Look below for the line that contains "PACHI demonstrates how", then copy it and each following line exactly, through and including the line that contains "Upon this being".

Records supplied START

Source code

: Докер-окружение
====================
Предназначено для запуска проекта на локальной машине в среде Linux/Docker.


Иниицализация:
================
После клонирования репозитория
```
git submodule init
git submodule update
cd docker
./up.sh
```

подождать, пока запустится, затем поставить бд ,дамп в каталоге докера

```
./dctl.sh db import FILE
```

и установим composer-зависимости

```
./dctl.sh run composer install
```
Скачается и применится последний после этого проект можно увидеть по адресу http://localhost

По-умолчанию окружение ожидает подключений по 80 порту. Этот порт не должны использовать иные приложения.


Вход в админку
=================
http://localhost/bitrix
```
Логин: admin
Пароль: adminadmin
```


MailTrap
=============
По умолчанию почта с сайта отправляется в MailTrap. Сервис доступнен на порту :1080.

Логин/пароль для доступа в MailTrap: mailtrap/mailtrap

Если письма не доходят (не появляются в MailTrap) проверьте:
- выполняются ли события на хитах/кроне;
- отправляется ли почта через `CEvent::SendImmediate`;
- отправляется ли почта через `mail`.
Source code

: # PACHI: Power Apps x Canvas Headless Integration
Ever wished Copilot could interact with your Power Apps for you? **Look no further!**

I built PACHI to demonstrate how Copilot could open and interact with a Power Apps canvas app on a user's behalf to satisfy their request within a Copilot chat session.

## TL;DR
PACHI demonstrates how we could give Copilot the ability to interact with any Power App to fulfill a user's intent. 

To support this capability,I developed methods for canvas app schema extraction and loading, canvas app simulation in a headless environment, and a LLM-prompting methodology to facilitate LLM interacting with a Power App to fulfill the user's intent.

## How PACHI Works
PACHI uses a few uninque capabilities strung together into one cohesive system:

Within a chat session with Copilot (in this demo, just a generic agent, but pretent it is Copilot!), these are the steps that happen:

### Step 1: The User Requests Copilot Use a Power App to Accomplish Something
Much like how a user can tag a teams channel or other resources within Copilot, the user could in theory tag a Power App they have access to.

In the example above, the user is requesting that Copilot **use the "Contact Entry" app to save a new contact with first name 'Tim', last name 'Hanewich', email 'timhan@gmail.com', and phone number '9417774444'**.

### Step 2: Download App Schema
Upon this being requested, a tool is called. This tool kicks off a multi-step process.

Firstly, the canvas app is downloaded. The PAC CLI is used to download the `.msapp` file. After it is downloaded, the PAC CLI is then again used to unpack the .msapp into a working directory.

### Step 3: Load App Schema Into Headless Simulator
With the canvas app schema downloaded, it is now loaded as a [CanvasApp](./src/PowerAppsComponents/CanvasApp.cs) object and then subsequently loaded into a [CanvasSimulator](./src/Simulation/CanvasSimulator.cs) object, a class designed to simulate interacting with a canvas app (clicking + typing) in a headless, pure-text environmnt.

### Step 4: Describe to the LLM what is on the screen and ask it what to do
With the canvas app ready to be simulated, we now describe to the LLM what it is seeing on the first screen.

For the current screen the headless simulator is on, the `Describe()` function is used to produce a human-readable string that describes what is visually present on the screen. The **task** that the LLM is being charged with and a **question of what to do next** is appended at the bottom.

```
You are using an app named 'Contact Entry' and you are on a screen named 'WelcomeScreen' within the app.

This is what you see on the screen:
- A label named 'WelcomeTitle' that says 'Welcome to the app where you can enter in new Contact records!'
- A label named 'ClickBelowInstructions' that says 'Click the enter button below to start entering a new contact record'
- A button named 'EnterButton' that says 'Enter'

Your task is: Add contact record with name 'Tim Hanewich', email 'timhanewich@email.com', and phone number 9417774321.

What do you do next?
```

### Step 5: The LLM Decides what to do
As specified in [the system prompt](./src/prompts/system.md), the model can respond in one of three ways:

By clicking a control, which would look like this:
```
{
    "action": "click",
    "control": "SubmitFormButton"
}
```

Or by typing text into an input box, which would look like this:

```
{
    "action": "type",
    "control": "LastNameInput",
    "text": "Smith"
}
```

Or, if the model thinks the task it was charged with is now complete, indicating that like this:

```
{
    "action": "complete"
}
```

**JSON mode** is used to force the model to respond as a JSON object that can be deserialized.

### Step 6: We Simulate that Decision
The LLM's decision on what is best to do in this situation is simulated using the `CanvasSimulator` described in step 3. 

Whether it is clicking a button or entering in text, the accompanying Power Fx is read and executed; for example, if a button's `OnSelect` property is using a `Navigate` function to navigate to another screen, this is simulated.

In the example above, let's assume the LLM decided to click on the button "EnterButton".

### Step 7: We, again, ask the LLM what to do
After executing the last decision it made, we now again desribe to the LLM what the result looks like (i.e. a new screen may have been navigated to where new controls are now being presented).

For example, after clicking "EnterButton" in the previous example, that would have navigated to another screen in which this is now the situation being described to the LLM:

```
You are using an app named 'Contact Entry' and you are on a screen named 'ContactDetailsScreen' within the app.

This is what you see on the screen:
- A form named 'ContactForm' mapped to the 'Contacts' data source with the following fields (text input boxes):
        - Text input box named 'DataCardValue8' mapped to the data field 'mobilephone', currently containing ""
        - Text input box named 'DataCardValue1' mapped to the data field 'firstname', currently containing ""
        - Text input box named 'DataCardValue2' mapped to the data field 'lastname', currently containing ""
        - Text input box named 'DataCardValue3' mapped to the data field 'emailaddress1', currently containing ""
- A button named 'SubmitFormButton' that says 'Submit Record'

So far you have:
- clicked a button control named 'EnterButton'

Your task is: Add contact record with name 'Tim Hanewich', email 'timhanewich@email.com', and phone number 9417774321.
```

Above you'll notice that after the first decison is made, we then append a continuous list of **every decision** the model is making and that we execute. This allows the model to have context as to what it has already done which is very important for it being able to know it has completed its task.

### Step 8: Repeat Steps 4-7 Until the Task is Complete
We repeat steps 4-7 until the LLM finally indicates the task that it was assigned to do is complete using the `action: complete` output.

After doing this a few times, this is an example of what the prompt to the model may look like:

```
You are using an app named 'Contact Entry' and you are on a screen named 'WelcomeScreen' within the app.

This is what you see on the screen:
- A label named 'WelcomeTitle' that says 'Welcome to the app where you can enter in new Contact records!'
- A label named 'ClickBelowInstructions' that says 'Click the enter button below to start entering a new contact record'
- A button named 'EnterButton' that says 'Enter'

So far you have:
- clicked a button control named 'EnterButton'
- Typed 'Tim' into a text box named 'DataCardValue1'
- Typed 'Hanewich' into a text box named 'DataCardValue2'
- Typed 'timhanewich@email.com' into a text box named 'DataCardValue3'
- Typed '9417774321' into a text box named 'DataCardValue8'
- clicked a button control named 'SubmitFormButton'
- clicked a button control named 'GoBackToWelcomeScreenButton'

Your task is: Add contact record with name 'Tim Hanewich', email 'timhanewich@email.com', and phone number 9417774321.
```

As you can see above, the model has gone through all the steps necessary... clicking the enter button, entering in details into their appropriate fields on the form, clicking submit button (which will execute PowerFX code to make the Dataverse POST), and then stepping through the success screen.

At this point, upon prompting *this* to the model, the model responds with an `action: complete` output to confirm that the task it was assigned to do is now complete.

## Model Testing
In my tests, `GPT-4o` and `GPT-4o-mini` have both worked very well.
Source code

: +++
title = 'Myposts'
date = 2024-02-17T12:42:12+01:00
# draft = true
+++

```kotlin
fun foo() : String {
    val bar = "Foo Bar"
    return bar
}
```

Records supplied END

● **Expected answer**:
PACHI demonstrates how we could give Copilot the ability to interact with any Power App to fulfill a user's intent. 

To support this capability,I developed methods for canvas app schema extraction and loading, canvas app simulation in a headless environment, and a LLM-prompting methodology to facilitate LLM interacting with a Power App to fulfill the user's intent.

## How PACHI Works
PACHI uses a few uninque capabilities strung together into one cohesive system:

Within a chat session with Copilot (in this demo, just a generic agent, but pretent it is Copilot!), these are the steps that happen:

### Step 1: The User Requests Copilot Use a Power App to Accomplish Something
Much like how a user can tag a teams channel or other resources within Copilot, the user could in theory tag a Power App they have access to.

In the example above, the user is requesting that Copilot **use the "Contact Entry" app to save a new contact with first name 'Tim', last name 'Hanewich', email 'timhan@gmail.com', and phone number '9417774444'**.

### Step 2: Download App Schema
Upon this being requested, a tool is called. This tool kicks off a multi-step process.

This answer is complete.